--- PROBLEM DESCRIPTION ---
What lines of the material below hold the string "jumping"? Copy them out.

--- DATA RECORDS ---

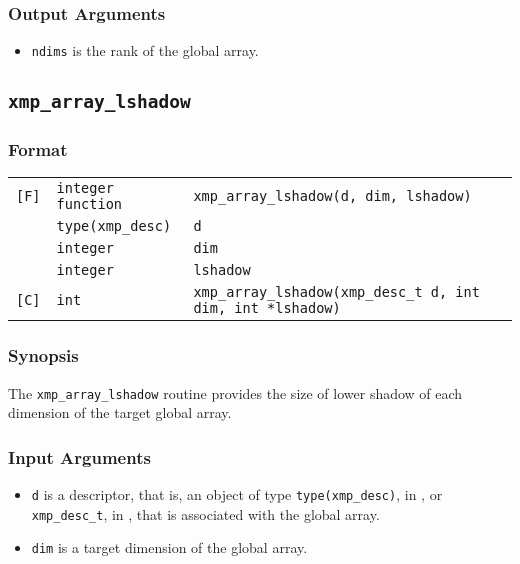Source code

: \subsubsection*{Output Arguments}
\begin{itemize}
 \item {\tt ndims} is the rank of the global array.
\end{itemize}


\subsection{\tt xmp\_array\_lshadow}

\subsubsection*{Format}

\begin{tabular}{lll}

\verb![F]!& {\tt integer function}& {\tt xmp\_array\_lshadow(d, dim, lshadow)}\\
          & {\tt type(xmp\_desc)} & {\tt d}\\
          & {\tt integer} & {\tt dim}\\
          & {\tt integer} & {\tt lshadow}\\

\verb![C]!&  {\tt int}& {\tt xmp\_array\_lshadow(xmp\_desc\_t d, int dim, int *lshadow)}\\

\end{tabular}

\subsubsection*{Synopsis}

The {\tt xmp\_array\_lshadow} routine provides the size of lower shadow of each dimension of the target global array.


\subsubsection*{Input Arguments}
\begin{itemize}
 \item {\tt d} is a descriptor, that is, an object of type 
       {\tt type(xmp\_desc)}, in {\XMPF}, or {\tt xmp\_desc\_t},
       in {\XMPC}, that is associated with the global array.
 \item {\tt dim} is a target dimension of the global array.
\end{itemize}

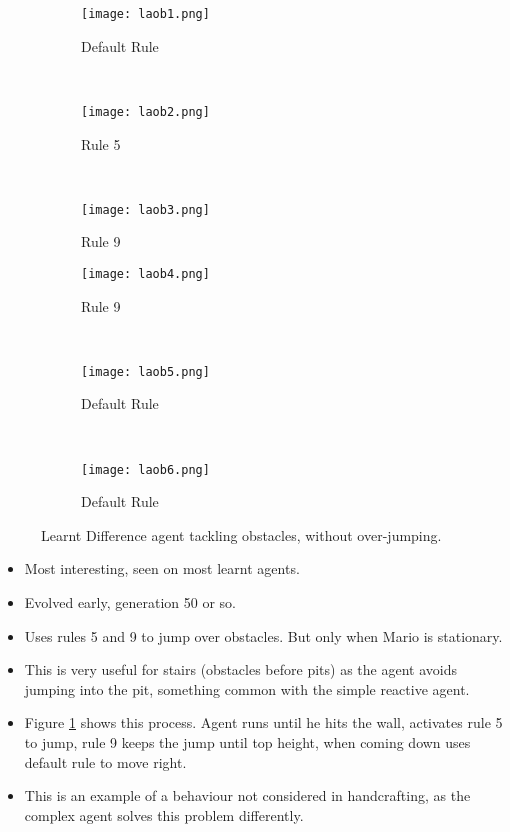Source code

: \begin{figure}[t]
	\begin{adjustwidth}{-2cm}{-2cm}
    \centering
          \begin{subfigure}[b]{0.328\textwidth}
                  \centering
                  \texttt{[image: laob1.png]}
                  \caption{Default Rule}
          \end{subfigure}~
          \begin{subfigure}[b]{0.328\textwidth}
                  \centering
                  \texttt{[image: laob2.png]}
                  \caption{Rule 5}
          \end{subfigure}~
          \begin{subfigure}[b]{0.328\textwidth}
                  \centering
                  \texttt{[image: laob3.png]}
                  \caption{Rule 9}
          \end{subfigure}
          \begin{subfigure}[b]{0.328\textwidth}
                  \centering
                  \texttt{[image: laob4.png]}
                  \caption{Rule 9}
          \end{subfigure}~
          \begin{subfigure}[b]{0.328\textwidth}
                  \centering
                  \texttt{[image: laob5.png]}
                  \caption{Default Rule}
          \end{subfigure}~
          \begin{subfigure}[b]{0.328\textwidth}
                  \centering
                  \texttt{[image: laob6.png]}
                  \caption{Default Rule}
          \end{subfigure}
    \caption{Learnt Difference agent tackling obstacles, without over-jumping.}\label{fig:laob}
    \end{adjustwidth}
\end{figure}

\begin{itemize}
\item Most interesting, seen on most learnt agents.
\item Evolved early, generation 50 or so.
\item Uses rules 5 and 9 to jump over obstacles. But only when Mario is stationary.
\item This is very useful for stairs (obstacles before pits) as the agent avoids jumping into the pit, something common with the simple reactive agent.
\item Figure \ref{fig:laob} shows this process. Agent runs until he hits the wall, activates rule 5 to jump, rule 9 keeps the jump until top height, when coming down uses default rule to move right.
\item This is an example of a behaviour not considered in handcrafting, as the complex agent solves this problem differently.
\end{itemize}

--- SOLUTION FOR THIS TASK ---
    \caption{Learnt Difference agent tackling obstacles, without over-jumping.}\label{fig:laob}
\item This is very useful for stairs (obstacles before pits) as the agent avoids jumping into the pit, something common with the simple reactive agent.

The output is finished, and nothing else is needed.